Colorectal cancer is the one of the most common cancers worldwide. With the advancements in screening, diagnostic technique, treatment modality and prolonged survival, the incidence of multiple primary cancers with colorectal cancer has increasing pattern with long-term follow-up [1]. In multiple primary cancers with colorectal cancer, the stomach has been reported as the most common extracolonic organ in the Korean population [2-4].

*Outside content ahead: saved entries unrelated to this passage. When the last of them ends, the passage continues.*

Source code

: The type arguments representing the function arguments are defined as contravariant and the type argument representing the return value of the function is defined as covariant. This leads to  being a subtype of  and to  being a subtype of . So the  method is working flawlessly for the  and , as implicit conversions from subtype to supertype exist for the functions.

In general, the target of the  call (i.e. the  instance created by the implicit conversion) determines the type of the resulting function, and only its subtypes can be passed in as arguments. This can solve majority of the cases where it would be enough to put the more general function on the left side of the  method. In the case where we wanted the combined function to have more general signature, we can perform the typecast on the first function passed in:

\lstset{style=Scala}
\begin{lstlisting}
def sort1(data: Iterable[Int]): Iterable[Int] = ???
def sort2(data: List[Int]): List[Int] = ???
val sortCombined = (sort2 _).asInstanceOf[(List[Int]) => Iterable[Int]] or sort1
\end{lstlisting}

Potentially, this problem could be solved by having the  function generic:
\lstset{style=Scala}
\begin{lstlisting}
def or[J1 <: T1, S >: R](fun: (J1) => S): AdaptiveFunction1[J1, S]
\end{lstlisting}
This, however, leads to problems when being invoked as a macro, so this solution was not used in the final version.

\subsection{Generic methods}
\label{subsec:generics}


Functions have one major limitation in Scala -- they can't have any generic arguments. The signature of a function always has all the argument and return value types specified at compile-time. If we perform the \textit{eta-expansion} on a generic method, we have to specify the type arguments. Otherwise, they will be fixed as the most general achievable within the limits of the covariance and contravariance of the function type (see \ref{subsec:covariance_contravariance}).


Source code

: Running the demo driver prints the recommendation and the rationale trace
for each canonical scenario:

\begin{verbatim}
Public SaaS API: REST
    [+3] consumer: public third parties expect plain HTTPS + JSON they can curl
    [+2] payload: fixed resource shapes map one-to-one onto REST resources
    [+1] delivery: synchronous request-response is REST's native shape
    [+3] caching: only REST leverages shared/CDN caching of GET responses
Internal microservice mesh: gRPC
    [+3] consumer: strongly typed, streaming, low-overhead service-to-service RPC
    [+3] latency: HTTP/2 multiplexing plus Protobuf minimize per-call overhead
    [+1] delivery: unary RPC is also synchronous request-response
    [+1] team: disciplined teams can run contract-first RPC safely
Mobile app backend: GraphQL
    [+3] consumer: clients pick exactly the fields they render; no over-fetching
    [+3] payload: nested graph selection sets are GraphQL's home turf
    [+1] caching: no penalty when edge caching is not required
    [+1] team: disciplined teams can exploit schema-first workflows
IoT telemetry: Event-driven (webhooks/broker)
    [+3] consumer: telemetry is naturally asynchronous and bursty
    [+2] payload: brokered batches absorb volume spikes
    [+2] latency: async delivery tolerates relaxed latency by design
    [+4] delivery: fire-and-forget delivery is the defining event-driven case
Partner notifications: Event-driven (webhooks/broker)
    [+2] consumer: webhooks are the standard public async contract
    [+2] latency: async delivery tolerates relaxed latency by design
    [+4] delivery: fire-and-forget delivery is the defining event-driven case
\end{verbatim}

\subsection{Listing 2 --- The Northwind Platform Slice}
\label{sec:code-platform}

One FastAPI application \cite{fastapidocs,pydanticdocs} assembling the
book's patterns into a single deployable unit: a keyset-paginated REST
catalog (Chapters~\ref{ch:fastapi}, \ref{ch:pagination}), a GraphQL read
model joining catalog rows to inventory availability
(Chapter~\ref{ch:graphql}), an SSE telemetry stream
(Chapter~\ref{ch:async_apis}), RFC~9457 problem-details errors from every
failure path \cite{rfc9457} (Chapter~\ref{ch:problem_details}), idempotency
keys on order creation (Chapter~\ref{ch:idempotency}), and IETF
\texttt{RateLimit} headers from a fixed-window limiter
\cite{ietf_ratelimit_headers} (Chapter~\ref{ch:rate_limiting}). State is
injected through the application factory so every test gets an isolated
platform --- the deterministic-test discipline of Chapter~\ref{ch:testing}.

Lynch syndrome is at an elevated risk of developing a second primary colorectal cancer as well as at an increased risk for extra-colonic malignancies including gastric, small bowel, urological tract, ovarian, pancreatic and brain cancers [5]. In multiple primary cancers with colorectal cancer, differentiating familiar colorectal cancer from sporadic colorectal cancer is important for family screening surveillance. Some genetic analyses, such as microsatellite instability (MSI), methylation of MLH1, MSH2, MSH6 and BRAF, have been proposed as a screening program for Lynch syndrome [6-8].

Recently, BRAF mutation testing has been introduced as a marker in differentiating sporadic colorectal cancers from Lynch syndrome [8]: colorectal cancers having a BRAF mutation are very unlikely to have Lynch syndrome, whereas those without a BRAF mutation should be further evaluated using other tests [9]. Also it has a role in predicting colorectal cancers with worse prognosis and in identifying colorectal cancers lacking BRAF mutation that are more likely to respond to epidermal growth factor receptor inhibitor therapy [10, 11].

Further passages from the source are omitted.